A LA COMTESSE DE GUITAUT[1]

Ce 13 août.

JE sais, Madame, l'estime et l’amitié réciproque qui étoit depuis longtemps entre vous et la personne que je pleure ; je sais aussi qu'un cœur comme le vôtre connoît le prix d'une amie d'un rare mérite, et qu`une perte si irréparable est digne de ses larmes et de ses regrets. Ainsi, Madame, je sens toute la part que vous avez dans mon malheur par toutes ces circonstances, et je sens aussi avec beaucoup de reconnoissance l'intérêt que vous avez la bonté d'y prendre par rapport à ma vive douleur.

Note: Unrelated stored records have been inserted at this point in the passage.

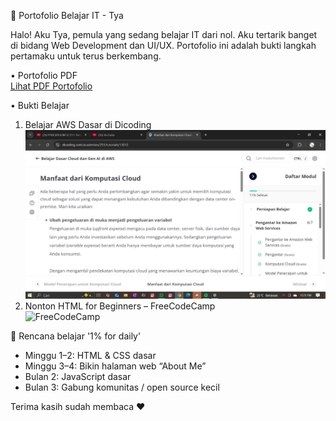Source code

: 🌱 Portofolio Belajar IT - Tya

Halo! Aku Tya, pemula yang sedang belajar IT dari nol. Aku tertarik banget di bidang Web Development dan UI/UX. Portofolio ini adalah bukti langkah pertamaku untuk terus berkembang.

 • Portofolio PDF  
[Lihat PDF Portofolio](./tya-portfolio-fix.pdf)

 • Bukti Belajar
1. Belajar AWS Dasar di Dicoding  
   ![Dicoding](./belajar-aws-di-dicoding.jpg)
2. Nonton HTML for Beginners – FreeCodeCamp  
   ![FreeCodeCamp](./nonton-html-for-beginners-freecodecamp.jpg)

 📝 Rencana belajar '1% for daily'
- Minggu 1–2: HTML & CSS dasar  
- Minggu 3–4: Bikin halaman web “About Me”  
- Bulan 2: JavaScript dasar  
- Bulan 3: Gabung komunitas / open source kecil

Terima kasih sudah membaca ❤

Vous êtes si instruite de toutes les raisons qui la rendent juste et ineffaçable, vous savez si bien tous les différents caractères, toutes les différentes perfections qui me rendoient précieuse et chère cette personne incomparable, que vous devez comprendre et approuver la mortelle affliction que je sens d`une si cruelle privation. Quel besoin n'aurois-je pas, Madame, d'un courage et d'une vertu comme la vôtre pour soutenir un si grand mal et pour en faire un usage utile ! C’est ce qui ne m’est pas donné, je suis livrée à la misère d’une grande foiblesse. Je vous rends mille très-humbles grâces de me donner tout le secours qui vous est possible, par les marques de l'honneur de votre amitié ; je vous en demande la continuation, et de me croire, plus que personne, votre très-humble et très-obéissante servante, La comtesse de GRIGNAN

  1. LETTRE 1468. — 1. Cette lettre a été revue sur l’autographe.